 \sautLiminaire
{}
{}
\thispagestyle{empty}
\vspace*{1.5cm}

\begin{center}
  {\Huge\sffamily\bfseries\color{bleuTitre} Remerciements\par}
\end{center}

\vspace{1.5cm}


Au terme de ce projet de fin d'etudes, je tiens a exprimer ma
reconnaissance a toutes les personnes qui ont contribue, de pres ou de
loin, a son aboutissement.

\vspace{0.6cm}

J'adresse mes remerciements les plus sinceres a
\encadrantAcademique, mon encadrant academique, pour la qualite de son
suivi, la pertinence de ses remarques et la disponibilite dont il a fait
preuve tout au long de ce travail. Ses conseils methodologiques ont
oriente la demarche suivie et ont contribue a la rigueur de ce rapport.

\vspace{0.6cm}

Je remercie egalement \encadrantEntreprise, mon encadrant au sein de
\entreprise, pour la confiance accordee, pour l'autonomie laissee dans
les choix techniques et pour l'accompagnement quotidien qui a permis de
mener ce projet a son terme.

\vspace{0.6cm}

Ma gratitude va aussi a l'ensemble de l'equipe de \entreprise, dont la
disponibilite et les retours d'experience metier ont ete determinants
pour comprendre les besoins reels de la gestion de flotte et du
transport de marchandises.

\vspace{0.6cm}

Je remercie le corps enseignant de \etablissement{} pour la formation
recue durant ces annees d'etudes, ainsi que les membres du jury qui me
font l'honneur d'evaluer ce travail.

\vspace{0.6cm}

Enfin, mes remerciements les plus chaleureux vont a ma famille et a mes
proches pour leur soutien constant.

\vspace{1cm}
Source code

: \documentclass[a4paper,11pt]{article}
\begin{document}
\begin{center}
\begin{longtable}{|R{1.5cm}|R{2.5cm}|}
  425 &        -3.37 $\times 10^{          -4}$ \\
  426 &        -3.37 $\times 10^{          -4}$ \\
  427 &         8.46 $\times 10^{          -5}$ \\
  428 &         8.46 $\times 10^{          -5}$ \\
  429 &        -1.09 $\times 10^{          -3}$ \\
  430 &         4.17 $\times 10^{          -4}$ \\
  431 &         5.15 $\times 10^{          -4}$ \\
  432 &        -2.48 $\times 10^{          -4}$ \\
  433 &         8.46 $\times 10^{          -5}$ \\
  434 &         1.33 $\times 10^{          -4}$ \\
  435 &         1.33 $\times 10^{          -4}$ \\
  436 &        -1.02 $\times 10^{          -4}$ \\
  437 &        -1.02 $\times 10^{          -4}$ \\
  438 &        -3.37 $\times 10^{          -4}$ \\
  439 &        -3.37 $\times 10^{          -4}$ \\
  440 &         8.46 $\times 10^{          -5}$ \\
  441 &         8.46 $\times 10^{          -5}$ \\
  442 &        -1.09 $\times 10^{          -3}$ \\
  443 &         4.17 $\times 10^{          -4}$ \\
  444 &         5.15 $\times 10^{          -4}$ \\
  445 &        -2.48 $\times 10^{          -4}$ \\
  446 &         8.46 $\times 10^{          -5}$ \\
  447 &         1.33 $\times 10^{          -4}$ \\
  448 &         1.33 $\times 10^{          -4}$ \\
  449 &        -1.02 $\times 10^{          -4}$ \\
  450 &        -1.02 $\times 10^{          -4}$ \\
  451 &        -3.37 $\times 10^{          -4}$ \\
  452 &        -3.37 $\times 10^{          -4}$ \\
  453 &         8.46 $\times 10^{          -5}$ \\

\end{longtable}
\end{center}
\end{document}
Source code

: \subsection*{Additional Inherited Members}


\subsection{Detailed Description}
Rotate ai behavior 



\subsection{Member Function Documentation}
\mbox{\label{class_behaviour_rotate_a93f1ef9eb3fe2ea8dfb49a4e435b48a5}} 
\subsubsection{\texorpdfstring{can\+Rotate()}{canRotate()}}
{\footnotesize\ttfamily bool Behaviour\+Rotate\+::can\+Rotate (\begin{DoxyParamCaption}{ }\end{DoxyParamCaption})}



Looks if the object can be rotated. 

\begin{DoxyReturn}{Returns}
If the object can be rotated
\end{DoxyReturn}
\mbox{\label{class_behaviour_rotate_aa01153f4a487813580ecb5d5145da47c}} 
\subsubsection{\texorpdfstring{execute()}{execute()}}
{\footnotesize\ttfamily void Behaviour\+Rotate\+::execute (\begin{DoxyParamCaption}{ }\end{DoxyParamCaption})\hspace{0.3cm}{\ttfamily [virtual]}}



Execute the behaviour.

☆ ☆ ☆ ☆ ☆ ☆ ☆

What is required » Every record above must be duplicated exactly.

Response to the exercise »
 \sautLiminaire
{}
{}
\thispagestyle{empty}
\vspace*{1.5cm}

\begin{center}
  {\Huge\sffamily\bfseries\color{bleuTitre} Remerciements\par}
\end{center}

\vspace{1.5cm}


Au terme de ce projet de fin d'etudes, je tiens a exprimer ma
reconnaissance a toutes les personnes qui ont contribue, de pres ou de
loin, a son aboutissement.

\vspace{0.6cm}

J'adresse mes remerciements les plus sinceres a
\encadrantAcademique, mon encadrant academique, pour la qualite de son
suivi, la pertinence de ses remarques et la disponibilite dont il a fait
preuve tout au long de ce travail. Ses conseils methodologiques ont
oriente la demarche suivie et ont contribue a la rigueur de ce rapport.

\vspace{0.6cm}

Je remercie egalement \encadrantEntreprise, mon encadrant au sein de
\entreprise, pour la confiance accordee, pour l'autonomie laissee dans
les choix techniques et pour l'accompagnement quotidien qui a permis de
mener ce projet a son terme.

\vspace{0.6cm}

Ma gratitude va aussi a l'ensemble de l'equipe de \entreprise, dont la
disponibilite et les retours d'experience metier ont ete determinants
pour comprendre les besoins reels de la gestion de flotte et du
transport de marchandises.

\vspace{0.6cm}

Je remercie le corps enseignant de \etablissement{} pour la formation
recue durant ces annees d'etudes, ainsi que les membres du jury qui me
font l'honneur d'evaluer ce travail.

\vspace{0.6cm}

Enfin, mes remerciements les plus chaleureux vont a ma famille et a mes
proches pour leur soutien constant.

\vspace{1cm}
Source code

: \documentclass[a4paper,11pt]{article}
\begin{document}
\begin{center}
\begin{longtable}{|R{1.5cm}|R{2.5cm}|}
  425 &        -3.37 $\times 10^{          -4}$ \\
  426 &        -3.37 $\times 10^{          -4}$ \\
  427 &         8.46 $\times 10^{          -5}$ \\
  428 &         8.46 $\times 10^{          -5}$ \\
  429 &        -1.09 $\times 10^{          -3}$ \\
  430 &         4.17 $\times 10^{          -4}$ \\
  431 &         5.15 $\times 10^{          -4}$ \\
  432 &        -2.48 $\times 10^{          -4}$ \\
  433 &         8.46 $\times 10^{          -5}$ \\
  434 &         1.33 $\times 10^{          -4}$ \\
  435 &         1.33 $\times 10^{          -4}$ \\
  436 &        -1.02 $\times 10^{          -4}$ \\
  437 &        -1.02 $\times 10^{          -4}$ \\
  438 &        -3.37 $\times 10^{          -4}$ \\
  439 &        -3.37 $\times 10^{          -4}$ \\
  440 &         8.46 $\times 10^{          -5}$ \\
  441 &         8.46 $\times 10^{          -5}$ \\
  442 &        -1.09 $\times 10^{          -3}$ \\
  443 &         4.17 $\times 10^{          -4}$ \\
  444 &         5.15 $\times 10^{          -4}$ \\
  445 &        -2.48 $\times 10^{          -4}$ \\
  446 &         8.46 $\times 10^{          -5}$ \\
  447 &         1.33 $\times 10^{          -4}$ \\
  448 &         1.33 $\times 10^{          -4}$ \\
  449 &        -1.02 $\times 10^{          -4}$ \\
  450 &        -1.02 $\times 10^{          -4}$ \\
  451 &        -3.37 $\times 10^{          -4}$ \\
  452 &        -3.37 $\times 10^{          -4}$ \\
  453 &         8.46 $\times 10^{          -5}$ \\

\end{longtable}
\end{center}
\end{document}
Source code

: \subsection*{Additional Inherited Members}


\subsection{Detailed Description}
Rotate ai behavior 



\subsection{Member Function Documentation}
\mbox{\label{class_behaviour_rotate_a93f1ef9eb3fe2ea8dfb49a4e435b48a5}} 
\subsubsection{\texorpdfstring{can\+Rotate()}{canRotate()}}
{\footnotesize\ttfamily bool Behaviour\+Rotate\+::can\+Rotate (\begin{DoxyParamCaption}{ }\end{DoxyParamCaption})}



Looks if the object can be rotated. 

\begin{DoxyReturn}{Returns}
If the object can be rotated
\end{DoxyReturn}
\mbox{\label{class_behaviour_rotate_aa01153f4a487813580ecb5d5145da47c}} 
\subsubsection{\texorpdfstring{execute()}{execute()}}
{\footnotesize\ttfamily void Behaviour\+Rotate\+::execute (\begin{DoxyParamCaption}{ }\end{DoxyParamCaption})\hspace{0.3cm}{\ttfamily [virtual]}}



Execute the behaviour.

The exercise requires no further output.